» **Plain-text document sources**:

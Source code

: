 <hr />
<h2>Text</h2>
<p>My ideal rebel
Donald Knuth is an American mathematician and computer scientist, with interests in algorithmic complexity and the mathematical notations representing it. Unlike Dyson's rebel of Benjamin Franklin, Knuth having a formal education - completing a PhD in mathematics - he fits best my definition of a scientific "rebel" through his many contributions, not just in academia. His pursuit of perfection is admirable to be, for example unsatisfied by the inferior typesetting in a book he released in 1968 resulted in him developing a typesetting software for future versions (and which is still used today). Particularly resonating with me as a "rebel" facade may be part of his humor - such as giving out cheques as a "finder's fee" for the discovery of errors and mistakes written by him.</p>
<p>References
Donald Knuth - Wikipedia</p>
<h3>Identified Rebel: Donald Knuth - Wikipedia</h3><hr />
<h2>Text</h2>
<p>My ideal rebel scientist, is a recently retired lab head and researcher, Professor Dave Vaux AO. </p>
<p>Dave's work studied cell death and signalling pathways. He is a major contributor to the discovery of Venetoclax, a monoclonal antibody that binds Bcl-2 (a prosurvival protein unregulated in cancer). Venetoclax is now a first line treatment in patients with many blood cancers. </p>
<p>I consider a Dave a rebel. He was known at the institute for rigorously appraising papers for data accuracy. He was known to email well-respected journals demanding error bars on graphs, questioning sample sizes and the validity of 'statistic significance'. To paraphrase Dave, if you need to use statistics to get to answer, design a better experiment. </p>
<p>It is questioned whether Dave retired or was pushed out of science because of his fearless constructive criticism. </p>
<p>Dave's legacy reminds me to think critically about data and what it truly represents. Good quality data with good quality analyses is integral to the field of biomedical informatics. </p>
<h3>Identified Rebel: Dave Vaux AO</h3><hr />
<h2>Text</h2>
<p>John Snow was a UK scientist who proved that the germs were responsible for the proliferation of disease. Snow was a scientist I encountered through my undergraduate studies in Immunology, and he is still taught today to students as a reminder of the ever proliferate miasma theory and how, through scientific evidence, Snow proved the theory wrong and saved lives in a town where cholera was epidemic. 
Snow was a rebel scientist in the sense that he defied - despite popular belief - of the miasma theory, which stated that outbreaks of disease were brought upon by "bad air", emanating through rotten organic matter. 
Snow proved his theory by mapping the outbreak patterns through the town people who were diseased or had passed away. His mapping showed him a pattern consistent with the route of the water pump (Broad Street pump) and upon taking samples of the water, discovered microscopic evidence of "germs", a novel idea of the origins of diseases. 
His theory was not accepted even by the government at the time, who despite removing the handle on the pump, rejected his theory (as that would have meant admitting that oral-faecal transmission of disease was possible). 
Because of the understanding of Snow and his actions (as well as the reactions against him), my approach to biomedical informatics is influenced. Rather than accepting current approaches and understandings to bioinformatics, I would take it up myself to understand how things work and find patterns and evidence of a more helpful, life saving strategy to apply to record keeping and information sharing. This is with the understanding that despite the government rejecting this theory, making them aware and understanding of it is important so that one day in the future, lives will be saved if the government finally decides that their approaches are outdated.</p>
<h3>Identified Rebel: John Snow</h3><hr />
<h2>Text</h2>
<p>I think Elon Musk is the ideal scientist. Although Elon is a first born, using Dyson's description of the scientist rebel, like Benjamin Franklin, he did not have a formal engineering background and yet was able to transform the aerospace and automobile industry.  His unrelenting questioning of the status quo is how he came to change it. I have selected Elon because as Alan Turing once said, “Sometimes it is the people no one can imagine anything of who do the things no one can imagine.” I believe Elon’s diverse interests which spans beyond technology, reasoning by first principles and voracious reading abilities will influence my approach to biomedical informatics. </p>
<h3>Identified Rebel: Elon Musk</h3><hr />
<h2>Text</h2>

» **Task**: Output the lines from the one with "Because of the" to the final line of the entries above, exactly as they stand, please, and nothing else.

» **Result**:
Because of the understanding of Snow and his actions (as well as the reactions against him), my approach to biomedical informatics is influenced. Rather than accepting current approaches and understandings to bioinformatics, I would take it up myself to understand how things work and find patterns and evidence of a more helpful, life saving strategy to apply to record keeping and information sharing. This is with the understanding that despite the government rejecting this theory, making them aware and understanding of it is important so that one day in the future, lives will be saved if the government finally decides that their approaches are outdated.</p>
<h3>Identified Rebel: John Snow</h3><hr />
<h2>Text</h2>
<p>I think Elon Musk is the ideal scientist. Although Elon is a first born, using Dyson's description of the scientist rebel, like Benjamin Franklin, he did not have a formal engineering background and yet was able to transform the aerospace and automobile industry.  His unrelenting questioning of the status quo is how he came to change it. I have selected Elon because as Alan Turing once said, “Sometimes it is the people no one can imagine anything of who do the things no one can imagine.” I believe Elon’s diverse interests which spans beyond technology, reasoning by first principles and voracious reading abilities will influence my approach to biomedical informatics. </p>
<h3>Identified Rebel: Elon Musk</h3><hr />
<h2>Text</h2>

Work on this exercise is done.